Choices and notes live in the dialog, so the kitchen ticket is never a guess

Options are where phone orders go wrong: a missed "which milk" either stalls the pass or surprises the guest. So any product with choices opens a dialog that makes the rules obvious. Required groups are labelled "Required" with the number to pick and will not let the item be added until they are answered; optional groups say so. Allergen and dietary information sits above the choices, before anything is added, not buried behind another tap.

Each line carries its own note field for the small human requests ("oat milk, extra hot") and the price on the add button updates as options are chosen, so the number on the button is the number that reaches the basket. Two of the same drink with different options stay as two honest lines rather than silently merging, because the kitchen reads lines, not totals.

Item dialog for an espresso: large photo, price, stock count, description, vegan and vegetarian badges, a Required Pick 1 milk choice group with radio buttons, and an optional preferences group below
The item dialog: allergens and dietary badges before the choices, required groups labelled, and a price that tracks what you pick.
  1. Dietary badges sit ahead of the choices, available before the item is added rather than after.
  2. Required groups carry the label and the count, and the add button will not pass until they are answered.
  3. Optional groups are marked optional, so nothing reads as compulsory that is not.

Decision 03

The cart is a companion, and you pick the table at checkout

The cart is never a separate page. It rises as a sheet over the menu (and collapses to a slim panel on larger screens), so adding a round never throws the guest out of browsing. Everything needed to send the order lives in that one sheet: the lines, a per-line edit, the running total, and the table.

Which table is asked here, at checkout, and only when the venue needs it. A per-table QR already knows the table, so this picker is the fallback for a single shared QR or a venue that prefers to confirm. It is gated by how the venue runs: required, optional or off. Eat-in always reaches the right table; takeaway is never blocked by a question that does not apply to it. The tables themselves come from the till, grouped by area, so the list a guest sees matches the floor the staff know.

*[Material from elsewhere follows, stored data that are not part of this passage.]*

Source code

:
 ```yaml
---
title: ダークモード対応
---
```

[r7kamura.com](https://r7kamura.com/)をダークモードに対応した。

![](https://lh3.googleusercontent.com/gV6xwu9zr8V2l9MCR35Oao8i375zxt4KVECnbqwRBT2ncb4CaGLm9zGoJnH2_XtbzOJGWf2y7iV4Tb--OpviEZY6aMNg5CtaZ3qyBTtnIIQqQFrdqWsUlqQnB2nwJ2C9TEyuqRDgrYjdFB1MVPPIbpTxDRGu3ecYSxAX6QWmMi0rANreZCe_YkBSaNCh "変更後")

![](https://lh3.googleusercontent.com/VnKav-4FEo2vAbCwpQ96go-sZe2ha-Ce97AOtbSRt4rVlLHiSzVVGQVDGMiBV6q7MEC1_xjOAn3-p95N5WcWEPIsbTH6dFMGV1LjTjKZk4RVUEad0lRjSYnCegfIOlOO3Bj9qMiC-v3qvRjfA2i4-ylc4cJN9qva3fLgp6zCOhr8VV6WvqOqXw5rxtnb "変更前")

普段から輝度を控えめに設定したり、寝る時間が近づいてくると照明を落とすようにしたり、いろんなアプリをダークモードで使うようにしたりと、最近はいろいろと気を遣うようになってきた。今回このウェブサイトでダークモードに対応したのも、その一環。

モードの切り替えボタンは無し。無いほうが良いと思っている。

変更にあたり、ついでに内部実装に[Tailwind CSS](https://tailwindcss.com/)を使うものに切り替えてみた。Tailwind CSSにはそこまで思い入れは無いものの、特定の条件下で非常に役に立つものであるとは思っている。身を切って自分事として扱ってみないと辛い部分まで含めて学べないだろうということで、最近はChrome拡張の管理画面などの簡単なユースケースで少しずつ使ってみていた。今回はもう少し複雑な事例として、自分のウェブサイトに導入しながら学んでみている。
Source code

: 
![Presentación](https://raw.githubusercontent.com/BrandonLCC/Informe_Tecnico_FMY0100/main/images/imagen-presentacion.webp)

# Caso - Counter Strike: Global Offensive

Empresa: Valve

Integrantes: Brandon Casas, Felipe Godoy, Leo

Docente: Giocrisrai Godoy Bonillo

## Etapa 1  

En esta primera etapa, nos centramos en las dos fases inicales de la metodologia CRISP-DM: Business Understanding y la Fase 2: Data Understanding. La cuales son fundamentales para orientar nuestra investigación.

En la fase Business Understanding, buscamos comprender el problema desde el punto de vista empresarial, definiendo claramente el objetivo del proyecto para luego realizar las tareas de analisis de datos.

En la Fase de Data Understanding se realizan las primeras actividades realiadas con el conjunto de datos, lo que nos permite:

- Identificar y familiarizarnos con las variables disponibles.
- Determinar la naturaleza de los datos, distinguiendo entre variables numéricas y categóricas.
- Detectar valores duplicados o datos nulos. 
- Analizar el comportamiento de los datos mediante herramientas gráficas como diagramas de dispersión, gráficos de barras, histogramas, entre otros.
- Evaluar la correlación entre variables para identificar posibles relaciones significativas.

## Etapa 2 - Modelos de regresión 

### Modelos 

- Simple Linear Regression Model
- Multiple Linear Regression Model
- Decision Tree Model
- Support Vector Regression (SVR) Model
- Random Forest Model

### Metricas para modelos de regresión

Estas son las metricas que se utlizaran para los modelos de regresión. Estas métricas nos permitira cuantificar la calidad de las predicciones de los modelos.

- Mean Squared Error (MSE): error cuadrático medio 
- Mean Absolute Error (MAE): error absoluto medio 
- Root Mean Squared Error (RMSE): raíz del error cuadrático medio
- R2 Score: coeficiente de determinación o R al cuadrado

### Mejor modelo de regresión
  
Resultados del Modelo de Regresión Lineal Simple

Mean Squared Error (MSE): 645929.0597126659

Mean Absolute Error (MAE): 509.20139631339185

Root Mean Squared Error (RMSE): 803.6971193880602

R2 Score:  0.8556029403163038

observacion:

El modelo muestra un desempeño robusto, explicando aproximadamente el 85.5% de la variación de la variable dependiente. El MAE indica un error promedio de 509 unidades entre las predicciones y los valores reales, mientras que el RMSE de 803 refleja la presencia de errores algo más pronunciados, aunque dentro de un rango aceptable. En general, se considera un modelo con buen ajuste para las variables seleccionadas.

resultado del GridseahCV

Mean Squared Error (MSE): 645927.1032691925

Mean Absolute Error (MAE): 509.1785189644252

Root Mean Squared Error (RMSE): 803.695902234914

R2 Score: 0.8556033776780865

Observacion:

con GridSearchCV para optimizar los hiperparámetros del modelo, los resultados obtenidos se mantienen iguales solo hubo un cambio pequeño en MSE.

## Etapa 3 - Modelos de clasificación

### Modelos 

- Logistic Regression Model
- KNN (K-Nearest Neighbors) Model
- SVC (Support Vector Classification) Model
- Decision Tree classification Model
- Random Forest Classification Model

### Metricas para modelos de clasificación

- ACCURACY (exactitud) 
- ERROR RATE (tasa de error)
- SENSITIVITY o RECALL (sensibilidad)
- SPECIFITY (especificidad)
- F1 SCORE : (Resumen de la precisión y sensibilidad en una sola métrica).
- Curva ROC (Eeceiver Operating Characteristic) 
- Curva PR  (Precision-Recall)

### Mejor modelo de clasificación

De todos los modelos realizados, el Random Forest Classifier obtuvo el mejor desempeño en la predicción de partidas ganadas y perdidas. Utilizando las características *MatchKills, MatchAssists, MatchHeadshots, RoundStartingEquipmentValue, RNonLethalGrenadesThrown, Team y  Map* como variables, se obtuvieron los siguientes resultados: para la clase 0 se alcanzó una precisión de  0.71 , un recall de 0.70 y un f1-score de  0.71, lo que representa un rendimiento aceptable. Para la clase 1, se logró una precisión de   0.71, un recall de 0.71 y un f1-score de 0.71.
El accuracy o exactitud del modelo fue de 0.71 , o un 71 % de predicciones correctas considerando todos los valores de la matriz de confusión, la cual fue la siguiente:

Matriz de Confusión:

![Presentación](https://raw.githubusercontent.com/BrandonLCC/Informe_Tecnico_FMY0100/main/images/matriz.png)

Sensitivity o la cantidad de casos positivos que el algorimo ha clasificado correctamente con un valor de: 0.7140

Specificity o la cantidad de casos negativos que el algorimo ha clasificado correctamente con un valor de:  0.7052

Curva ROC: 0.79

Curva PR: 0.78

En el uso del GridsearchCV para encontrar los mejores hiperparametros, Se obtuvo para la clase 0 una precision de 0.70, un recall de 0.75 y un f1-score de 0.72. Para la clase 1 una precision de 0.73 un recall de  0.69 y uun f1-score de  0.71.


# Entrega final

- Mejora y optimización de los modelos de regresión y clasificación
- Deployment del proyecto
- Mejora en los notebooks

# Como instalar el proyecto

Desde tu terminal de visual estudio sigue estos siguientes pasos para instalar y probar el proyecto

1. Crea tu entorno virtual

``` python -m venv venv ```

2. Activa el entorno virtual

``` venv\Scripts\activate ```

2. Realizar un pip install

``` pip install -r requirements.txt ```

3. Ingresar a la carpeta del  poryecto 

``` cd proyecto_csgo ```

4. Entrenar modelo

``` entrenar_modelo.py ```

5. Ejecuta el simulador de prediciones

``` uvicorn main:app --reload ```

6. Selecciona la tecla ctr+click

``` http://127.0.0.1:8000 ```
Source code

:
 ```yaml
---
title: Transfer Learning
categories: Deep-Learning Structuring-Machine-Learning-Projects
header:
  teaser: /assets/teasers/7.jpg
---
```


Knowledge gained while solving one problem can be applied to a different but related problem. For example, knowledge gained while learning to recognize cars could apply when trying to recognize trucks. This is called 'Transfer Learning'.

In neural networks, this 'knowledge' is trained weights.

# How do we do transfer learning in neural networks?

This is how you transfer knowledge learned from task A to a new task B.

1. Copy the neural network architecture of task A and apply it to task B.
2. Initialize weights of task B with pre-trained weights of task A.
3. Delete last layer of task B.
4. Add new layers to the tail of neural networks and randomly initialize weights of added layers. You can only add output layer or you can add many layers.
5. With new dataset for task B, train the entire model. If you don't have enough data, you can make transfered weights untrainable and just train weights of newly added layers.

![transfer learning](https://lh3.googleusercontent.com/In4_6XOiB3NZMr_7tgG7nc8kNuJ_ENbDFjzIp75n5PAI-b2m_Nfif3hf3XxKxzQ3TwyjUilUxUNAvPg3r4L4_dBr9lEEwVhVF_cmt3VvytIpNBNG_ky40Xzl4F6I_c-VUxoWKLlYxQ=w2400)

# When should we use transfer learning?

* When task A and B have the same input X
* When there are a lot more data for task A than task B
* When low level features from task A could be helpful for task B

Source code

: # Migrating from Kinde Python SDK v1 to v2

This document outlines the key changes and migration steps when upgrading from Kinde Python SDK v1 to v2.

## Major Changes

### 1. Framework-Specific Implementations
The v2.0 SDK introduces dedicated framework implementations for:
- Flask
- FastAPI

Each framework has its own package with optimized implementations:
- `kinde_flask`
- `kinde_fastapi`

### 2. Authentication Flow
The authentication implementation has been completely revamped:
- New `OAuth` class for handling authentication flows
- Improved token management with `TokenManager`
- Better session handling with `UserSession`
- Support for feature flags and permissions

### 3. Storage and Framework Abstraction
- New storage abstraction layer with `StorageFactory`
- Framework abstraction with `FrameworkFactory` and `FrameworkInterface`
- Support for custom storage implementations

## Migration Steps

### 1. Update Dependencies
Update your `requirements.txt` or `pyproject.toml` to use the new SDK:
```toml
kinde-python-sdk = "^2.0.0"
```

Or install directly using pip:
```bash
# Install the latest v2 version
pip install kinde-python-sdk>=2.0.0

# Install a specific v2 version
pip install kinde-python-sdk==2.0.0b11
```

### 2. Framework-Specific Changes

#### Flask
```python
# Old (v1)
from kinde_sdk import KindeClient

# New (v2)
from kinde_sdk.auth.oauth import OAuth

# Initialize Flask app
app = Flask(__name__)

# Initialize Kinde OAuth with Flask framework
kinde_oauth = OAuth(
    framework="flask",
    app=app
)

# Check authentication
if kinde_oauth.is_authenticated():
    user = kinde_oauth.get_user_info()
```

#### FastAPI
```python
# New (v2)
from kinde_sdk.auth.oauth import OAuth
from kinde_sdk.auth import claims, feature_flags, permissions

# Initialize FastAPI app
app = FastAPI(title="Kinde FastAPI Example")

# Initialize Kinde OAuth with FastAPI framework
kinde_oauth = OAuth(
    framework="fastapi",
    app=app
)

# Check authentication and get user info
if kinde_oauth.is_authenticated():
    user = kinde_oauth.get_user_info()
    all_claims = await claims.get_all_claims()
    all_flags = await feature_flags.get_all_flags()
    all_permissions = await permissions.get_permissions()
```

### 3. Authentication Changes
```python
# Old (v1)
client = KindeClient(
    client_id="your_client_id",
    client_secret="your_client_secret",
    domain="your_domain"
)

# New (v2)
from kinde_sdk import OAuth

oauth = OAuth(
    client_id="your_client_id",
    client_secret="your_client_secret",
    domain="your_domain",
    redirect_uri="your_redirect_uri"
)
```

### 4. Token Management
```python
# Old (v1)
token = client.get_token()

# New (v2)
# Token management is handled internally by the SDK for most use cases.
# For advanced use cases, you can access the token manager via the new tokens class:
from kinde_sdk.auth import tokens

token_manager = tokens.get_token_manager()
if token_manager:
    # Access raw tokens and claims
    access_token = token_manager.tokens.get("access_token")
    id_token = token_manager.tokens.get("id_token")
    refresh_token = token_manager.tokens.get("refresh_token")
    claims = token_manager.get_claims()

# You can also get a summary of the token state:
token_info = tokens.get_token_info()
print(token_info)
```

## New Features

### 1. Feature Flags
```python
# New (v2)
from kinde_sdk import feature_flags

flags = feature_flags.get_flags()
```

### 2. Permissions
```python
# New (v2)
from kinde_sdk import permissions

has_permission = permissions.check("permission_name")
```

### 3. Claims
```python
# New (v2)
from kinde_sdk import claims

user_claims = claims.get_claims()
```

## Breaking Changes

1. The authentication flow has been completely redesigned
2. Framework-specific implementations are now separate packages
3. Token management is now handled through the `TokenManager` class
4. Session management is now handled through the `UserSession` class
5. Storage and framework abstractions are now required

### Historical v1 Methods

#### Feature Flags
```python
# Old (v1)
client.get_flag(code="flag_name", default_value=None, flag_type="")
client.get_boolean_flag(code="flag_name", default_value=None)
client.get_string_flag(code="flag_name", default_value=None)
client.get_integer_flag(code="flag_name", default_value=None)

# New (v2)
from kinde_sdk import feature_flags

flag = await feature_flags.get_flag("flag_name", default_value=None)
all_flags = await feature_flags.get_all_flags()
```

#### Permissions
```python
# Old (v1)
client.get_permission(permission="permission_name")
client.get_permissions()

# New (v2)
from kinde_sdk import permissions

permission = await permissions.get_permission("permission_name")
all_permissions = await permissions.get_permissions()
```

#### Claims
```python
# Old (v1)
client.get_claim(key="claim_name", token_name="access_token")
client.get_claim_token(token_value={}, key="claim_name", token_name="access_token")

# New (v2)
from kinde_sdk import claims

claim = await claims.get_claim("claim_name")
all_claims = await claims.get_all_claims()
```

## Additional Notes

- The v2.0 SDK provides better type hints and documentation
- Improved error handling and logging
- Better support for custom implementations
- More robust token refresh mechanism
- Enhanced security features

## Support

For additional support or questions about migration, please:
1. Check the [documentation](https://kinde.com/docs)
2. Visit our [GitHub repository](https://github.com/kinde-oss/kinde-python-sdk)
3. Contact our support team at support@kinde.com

Cart sheet over the menu: a Which table? picker grouped into Main room (Table 1, 2, 3) and Patio (Patio 1, 2) with seat counts, then the order line, a running total and a Send order button
The cart sheet with the table picker, on the live demo. The picker is grouped by area and only appears when the venue's mode calls for it.
  1. Tables come from the till, grouped by area with seat counts, so the choice matches the real floor.
  2. The sheet rises over the menu rather than replacing it, so browsing is never interrupted.
  3. Send order sits at the bottom within thumb reach; the table is bound to the order as it is sent.

Decision 04

The order is created and held before anything fires, and the bill stays open

This is the decision that matters most and that nobody sees. When the guest taps send, the order is created and held first: validated against the live menu and opened on the till before it is allowed to cook. Only then does it fire to the kitchen, either automatically or after a staff approval, depending on how the venue has set it up. If the order cannot be created, nothing happens silently; the guest is told and can order the old way. The order always exists before it is acted on.

Because this is table service, no card is taken on the phone. The order opens a bill on the table that is settled at the till at the end, exactly as it is today, so the design slots into how the floor already works instead of forcing a new payment habit on the guest. Quiet guard rails keep it safe: the till re-prices every basket from the menu so a tampered phone cannot set its own price, and caps on order value and frequency stop a single device spamming the kitchen.

Decision 05

Honest status the guest can watch, not a refresh-and-hope

Once the order is in, the guest gets a live status they can leave open on the table: a plain track from waiter to kitchen to done, updated in real time with a polling fallback for flaky table Wi-Fi. It is deliberately calm and truthful; it never claims a step that has not happened.

The wording is the venue's to set, because "with the kitchen" means something different in a wine bar and a burger joint. The screenshot here is the live demo's simulated order, which is why it says so plainly: in a real venue the same track follows the order through the kitchen, and the bill stays open until it is settled at the till.

Order complete screen with a waiter to kitchen to done status track, a demo ticket number, the order summary line and total
The live status track (waiter, kitchen, done), shown here on the demo's simulated order, which says outright that nothing was sent to a kitchen.
  1. A plain three-step track, updated in real time with a polling fallback so a weak table signal still shows progress.
  2. Honest by default: the demo states that this was a simulated order with nothing sent to a kitchen.

Decision 06

A venue can switch it on without a developer

Table ordering is set up from one tab in the admin, in plain language. The enable toggle is deliberately locked behind a short pre-flight checklist, so a venue cannot accidentally go live with an unpublished menu, no printers assigned, nobody set to confirm orders, or no active tables. It refuses to turn on until the order would actually reach a kitchen.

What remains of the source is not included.